[[ Given entries, beginning ]]

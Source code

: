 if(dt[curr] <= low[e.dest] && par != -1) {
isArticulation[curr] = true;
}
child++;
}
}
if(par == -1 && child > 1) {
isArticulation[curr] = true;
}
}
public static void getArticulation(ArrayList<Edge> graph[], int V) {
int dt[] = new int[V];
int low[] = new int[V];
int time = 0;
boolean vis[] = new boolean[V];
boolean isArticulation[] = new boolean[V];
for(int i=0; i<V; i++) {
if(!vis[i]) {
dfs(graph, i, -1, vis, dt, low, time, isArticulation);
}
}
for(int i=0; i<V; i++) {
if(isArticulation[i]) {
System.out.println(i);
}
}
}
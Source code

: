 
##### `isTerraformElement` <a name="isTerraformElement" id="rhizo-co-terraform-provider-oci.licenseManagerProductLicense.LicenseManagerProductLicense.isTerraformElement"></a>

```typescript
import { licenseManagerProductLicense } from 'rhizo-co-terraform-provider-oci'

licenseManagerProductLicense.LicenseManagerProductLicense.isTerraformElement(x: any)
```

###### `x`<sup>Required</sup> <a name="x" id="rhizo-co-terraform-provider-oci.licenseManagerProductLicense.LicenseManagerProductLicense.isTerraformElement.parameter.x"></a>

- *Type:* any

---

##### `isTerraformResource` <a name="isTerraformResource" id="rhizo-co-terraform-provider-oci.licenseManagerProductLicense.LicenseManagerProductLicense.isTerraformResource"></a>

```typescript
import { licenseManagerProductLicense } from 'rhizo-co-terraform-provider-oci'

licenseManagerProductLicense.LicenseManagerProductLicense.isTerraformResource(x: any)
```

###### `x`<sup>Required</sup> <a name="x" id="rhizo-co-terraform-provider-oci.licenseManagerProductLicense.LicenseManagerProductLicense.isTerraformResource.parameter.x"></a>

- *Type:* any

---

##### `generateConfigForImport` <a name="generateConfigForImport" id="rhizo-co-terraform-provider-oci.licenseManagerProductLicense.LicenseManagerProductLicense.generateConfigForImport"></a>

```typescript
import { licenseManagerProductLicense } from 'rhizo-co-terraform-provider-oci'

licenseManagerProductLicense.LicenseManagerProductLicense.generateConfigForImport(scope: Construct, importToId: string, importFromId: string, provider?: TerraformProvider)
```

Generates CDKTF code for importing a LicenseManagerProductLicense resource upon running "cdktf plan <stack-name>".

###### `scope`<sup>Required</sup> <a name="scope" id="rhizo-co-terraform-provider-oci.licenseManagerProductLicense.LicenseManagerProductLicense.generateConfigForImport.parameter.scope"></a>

[[ Given entries, end ]]

Requirement:
Extract the first line above and each line after it up to and including the one with "boolean vis[] = new boolean[V];", please, exactly and with nothing else.

Answer to this problem:
Source code

: if(dt[curr] <= low[e.dest] && par != -1) {
isArticulation[curr] = true;
}
child++;
}
}
if(par == -1 && child > 1) {
isArticulation[curr] = true;
}
}
public static void getArticulation(ArrayList<Edge> graph[], int V) {
int dt[] = new int[V];
int low[] = new int[V];
int time = 0;
boolean vis[] = new boolean[V];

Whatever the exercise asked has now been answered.